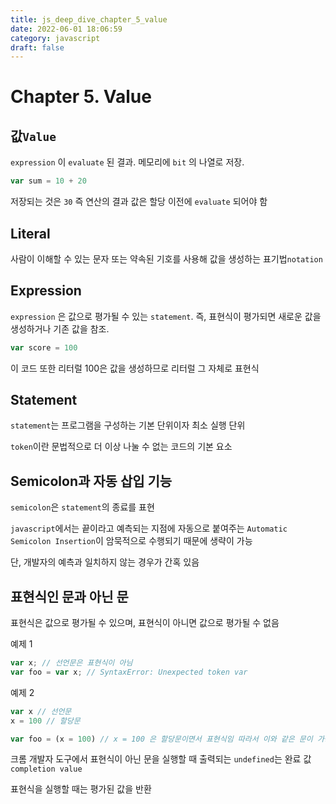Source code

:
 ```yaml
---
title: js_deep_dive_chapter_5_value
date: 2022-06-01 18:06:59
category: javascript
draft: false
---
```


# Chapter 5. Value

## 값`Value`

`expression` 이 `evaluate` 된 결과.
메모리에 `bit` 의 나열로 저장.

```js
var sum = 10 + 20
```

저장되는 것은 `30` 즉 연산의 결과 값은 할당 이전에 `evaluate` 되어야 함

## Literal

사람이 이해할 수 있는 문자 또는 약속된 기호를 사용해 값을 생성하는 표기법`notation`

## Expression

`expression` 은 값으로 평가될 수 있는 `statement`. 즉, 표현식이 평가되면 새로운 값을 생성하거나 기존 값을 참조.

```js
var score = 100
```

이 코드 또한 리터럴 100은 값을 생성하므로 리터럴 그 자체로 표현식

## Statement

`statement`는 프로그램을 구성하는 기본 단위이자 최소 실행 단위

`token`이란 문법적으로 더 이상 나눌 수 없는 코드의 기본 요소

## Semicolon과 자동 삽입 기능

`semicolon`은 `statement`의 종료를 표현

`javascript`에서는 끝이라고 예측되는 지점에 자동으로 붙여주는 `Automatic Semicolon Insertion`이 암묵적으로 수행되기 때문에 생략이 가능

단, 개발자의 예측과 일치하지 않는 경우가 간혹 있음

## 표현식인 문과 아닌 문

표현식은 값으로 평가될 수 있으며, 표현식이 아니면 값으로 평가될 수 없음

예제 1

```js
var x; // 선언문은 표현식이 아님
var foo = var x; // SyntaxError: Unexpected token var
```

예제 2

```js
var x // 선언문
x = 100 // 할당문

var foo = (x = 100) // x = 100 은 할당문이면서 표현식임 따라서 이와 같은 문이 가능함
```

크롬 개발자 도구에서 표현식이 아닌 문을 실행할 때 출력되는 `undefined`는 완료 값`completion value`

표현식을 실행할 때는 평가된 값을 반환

▬▬▬▬▬▬▬▬▬▬

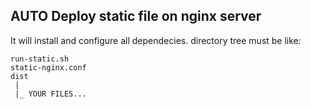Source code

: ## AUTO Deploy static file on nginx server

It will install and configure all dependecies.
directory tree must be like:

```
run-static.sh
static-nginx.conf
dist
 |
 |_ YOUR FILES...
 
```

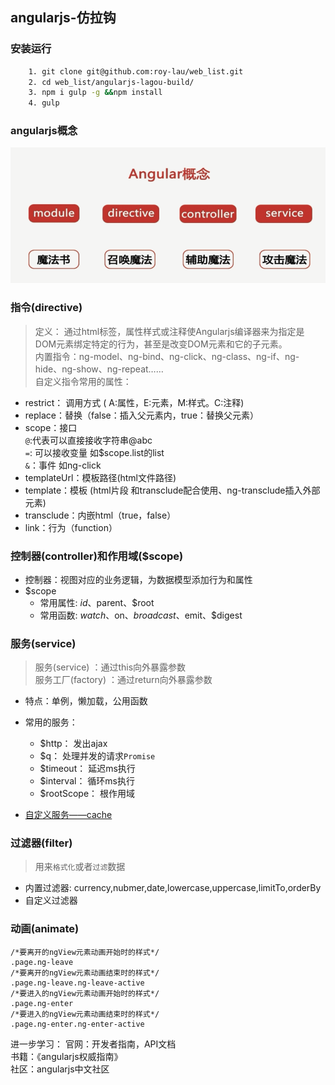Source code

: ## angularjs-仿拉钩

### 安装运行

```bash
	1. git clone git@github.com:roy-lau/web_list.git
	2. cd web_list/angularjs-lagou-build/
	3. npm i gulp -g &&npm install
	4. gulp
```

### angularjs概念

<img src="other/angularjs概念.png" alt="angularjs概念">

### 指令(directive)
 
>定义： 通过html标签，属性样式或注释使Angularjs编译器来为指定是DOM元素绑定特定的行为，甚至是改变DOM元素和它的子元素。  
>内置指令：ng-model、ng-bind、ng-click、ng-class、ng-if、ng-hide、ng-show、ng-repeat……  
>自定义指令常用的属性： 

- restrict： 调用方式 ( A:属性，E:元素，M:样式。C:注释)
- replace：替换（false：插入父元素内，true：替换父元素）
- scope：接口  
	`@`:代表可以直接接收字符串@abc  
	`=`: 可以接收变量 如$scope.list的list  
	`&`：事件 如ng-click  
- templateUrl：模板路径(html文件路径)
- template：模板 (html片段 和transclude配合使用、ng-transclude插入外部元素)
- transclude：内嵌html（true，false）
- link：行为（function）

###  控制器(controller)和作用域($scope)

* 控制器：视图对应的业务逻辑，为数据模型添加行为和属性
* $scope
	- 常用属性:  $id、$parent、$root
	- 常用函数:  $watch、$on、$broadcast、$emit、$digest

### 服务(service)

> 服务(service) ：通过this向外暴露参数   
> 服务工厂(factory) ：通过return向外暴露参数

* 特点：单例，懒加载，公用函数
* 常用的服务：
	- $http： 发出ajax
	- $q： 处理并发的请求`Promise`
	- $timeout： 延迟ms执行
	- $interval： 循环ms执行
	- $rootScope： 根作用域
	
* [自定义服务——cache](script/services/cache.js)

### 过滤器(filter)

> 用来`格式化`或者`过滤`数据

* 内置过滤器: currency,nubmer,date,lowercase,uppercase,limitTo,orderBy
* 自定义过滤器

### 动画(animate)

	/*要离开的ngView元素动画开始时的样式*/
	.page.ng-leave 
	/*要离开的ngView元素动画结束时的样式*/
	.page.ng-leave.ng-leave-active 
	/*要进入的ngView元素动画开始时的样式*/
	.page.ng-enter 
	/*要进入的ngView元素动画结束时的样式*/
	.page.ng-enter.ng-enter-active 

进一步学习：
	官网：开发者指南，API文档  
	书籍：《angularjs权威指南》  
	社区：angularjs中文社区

▬▬▬▬▬▬▬▬▬▬

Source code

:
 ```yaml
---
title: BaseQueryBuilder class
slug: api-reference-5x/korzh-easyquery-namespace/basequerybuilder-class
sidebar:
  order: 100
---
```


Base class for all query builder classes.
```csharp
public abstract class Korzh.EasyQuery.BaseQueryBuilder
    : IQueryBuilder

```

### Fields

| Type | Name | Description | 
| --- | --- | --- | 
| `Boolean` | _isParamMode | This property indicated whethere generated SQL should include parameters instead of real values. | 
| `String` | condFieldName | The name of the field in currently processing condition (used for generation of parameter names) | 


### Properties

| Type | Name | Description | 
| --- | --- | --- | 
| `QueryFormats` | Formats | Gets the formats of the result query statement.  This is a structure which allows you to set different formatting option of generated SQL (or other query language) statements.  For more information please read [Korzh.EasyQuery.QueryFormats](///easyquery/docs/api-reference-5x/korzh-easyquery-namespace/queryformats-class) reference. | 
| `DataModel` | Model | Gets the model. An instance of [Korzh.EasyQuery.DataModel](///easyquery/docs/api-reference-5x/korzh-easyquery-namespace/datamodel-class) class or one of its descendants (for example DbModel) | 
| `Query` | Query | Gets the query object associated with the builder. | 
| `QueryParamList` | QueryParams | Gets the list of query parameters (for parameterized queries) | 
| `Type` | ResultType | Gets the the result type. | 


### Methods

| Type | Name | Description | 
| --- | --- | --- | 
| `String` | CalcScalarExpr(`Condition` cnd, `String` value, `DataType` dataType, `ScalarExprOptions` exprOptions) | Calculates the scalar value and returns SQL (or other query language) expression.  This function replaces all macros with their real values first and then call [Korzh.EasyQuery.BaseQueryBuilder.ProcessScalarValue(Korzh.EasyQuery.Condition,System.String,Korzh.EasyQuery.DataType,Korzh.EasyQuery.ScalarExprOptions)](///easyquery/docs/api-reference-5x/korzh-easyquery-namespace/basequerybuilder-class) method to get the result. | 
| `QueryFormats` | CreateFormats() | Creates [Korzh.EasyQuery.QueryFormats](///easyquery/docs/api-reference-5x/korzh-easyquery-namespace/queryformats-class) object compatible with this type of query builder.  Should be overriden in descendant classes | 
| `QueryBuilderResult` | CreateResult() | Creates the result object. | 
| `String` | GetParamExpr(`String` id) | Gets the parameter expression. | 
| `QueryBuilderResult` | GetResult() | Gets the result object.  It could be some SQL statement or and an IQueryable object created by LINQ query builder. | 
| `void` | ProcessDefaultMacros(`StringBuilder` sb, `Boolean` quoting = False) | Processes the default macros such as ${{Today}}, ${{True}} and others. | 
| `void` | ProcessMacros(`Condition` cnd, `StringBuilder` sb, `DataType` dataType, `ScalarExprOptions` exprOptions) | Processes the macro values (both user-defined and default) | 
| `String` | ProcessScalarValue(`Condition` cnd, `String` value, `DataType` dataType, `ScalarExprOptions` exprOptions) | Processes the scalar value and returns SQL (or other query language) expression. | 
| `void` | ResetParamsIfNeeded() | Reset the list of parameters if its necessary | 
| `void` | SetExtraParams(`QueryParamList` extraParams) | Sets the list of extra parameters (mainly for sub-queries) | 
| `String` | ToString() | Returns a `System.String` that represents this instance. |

▬▬▬▬▬▬▬▬▬▬

From the listing above, return the lines starting at the one with "# Chapter 5. Value" and ending at the one with "## Expression", both kept, exactly as they appear and nothing more.

TASK RESPONSE:
# Chapter 5. Value

## 값`Value`

`expression` 이 `evaluate` 된 결과.
메모리에 `bit` 의 나열로 저장.

```js
var sum = 10 + 20
```

저장되는 것은 `30` 즉 연산의 결과 값은 할당 이전에 `evaluate` 되어야 함

## Literal

사람이 이해할 수 있는 문자 또는 약속된 기호를 사용해 값을 생성하는 표기법`notation`

## Expression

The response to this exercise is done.